Universities Scotland response to confirmation of funding from Scottish Government for additional 2020/21 entrants

Today [Friday 21 August], Mr Richard Lochhead MSP, Minister for Further Education, Higher Education and Science, confirmed that the Scottish Government will fund the additional 2020/21 entrants to university for the duration of their four/five year degree. The Minister also helpfully acknowledged that the Scottish Government’s decision to revert to teacher-awarded grades would have implications for the number of university places available in 2021/22 for pupils who achieved Highers whilst in S5 and who will be eligible to apply to university when the new admissions cycle opens on 8 September.
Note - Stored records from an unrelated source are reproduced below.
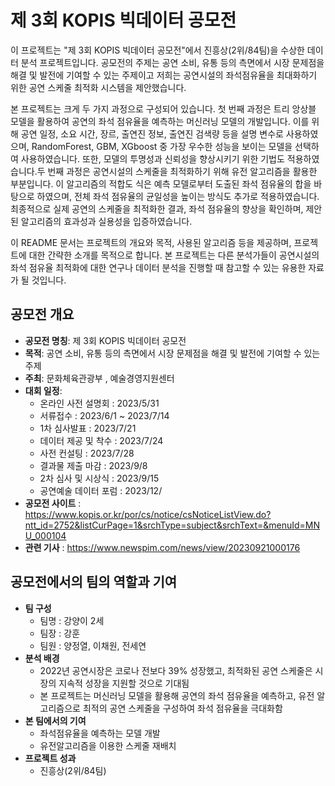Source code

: # 제 3회 KOPIS 빅데이터 공모전
이 프로젝트는 "제 3회 KOPIS 빅데이터 공모전"에서 진흥상(2위/84팀)을 수상한 데이터 분석 프로젝트입니다. 공모전의 주제는 공연 소비, 유통 등의 측면에서 시장 문제점을 해결 및 발전에 기여할 수 있는 주제이고 저희는 공연시설의 좌석점유율을 최대화하기 위한 공연 스케줄 최적화 시스템을 제안했습니다.

본 프로젝트는 크게 두 가지 과정으로 구성되어 있습니다. 첫 번째 과정은 트리 앙상블 모델을 활용하여 공연의 좌석 점유율을 예측하는 머신러닝 모델의 개발입니다. 이를 위해 공연 일정, 소요 시간, 장르, 출연진 정보, 출연진 검색량 등을 설명 변수로 사용하였으며, RandomForest, GBM, XGboost 중 가장 우수한 성능을 보이는 모델을 선택하여 사용하였습니다. 또한, 모델의 투명성과 신뢰성을 향상시키기 위한 기법도 적용하였습니다.두 번째 과정은 공연시설의 스케줄을 최적화하기 위해 유전 알고리즘을 활용한 부분입니다. 이 알고리즘의 적합도 식은 예측 모델로부터 도출된 좌석 점유율의 합을 바탕으로 하였으며, 전체 좌석 점유율의 균일성을 높이는 방식도 추가로 적용하였습니다. 최종적으로 실제 공연의 스케줄을 최적화한 결과, 좌석 점유율의 향상을 확인하며, 제안된 알고리즘의 효과성과 실용성을 입증하였습니다.

이 README 문서는 프로젝트의 개요와 목적, 사용된 알고리즘 등을 제공하며, 프로젝트에 대한 간략한 소개를 목적으로 합니다.
본 프로젝트는 다른 분석가들이 공연시설의 좌석 점유율 최적화에 대한 연구나 데이터 분석을 진행할 때 참고할 수 있는 유용한 자료가 될 것입니다.

## 공모전 개요
  - <b>공모전 명칭</b>: 제 3회 KOPIS 빅데이터 공모전
  - <b>목적</b>: 공연 소비, 유통 등의 측면에서 시장 문제점을 해결 및 발전에 기여할 수 있는 주제
  - <b>주최</b>: 문화체육관광부 , 예술경영지원센터
  - <b>대회 일정</b>:
    - 온라인 사전 설명회 : 2023/5/31
    - 서류접수 : 2023/6/1 ~ 2023/7/14 
    - 1차 심사발표 : 2023/7/21
    - 데이터 제공 및 착수 : 2023/7/24
    - 사전 컨설팅 : 2023/7/28
    - 결과물 제출 마감 : 2023/9/8
    - 2차 심사 및 시상식 : 2023/9/15
    - 공연예술 데이터 포럼 : 2023/12/ 
  - <b>공모전 사이트</b> : https://www.kopis.or.kr/por/cs/notice/csNoticeListView.do?ntt_id=2752&listCurPage=1&srchType=subject&srchText=&menuId=MNU_000104
  - <b>관련 기사</b> : https://www.newspim.com/news/view/20230921000176

## 공모전에서의 팀의 역할과 기여
- <b>팀 구성</b>
  - 팀명 : 강양이 2세
  - 팀장 : 강훈
  - 팀원 : 양정열, 이채원, 전세연
- <b>분석 배경</b>
  - 2022년 공연시장은 코로나 전보다 39% 성장했고, 최적화된 공연 스케줄은 시장의 지속적 성장을 지원할 것으로 기대됨
  - 본 프로젝트는 머신러닝 모델을 활용해 공연의 좌석 점유율을 예측하고, 유전 알고리즘으로 최적의 공연 스케줄을 구성하여 좌석 점유율을 극대화함
- <b>본 팀에서의 기여</b>
  - 좌석점유율을 예측하는 모델 개발
  - 유전알고리즘을 이용한 스케줄 재배치
- <b>프로젝트 성과</b>
  - 진흥상(2위/84팀)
Responding to these positive developments, Alastair Sim, Director of Universities Scotland, said:

“We warmly welcome this cast-iron assurance from the Minister that for every additional student who gets a place at university, on the strength of their teacher-awarded grades, will be funded this year and for every year of their degree. That’s very helpful clarity on the long-term nature of this commitment.

“The Minister is absolutely right to start thinking of S5 pupils and next year’s admissions cycle, which starts in just a few weeks. His decisiveness on this front is very welcome and should give pupils, their families and universities helpful reassurance. The SQA decision affects both S5 and S6 pupils and is very likely to mean that more S5 pupils are well placed to apply to university next year, and some may be thinking about university for the first time. Whilst the situation over the last few weeks has been less of an immediate pressure for S5 pupils, this decision to revert to teacher-awarded grades directly affects them and they deserve the same opportunities as the cohort one year ahead of them.”

“Universities have been working intensively with the Scottish Government, Scottish Funding council and others to work through the implications of this policy decision. Universities are committed to creating as many opportunities as possible for the school and college leavers who now hold the grades they needed to get into university.”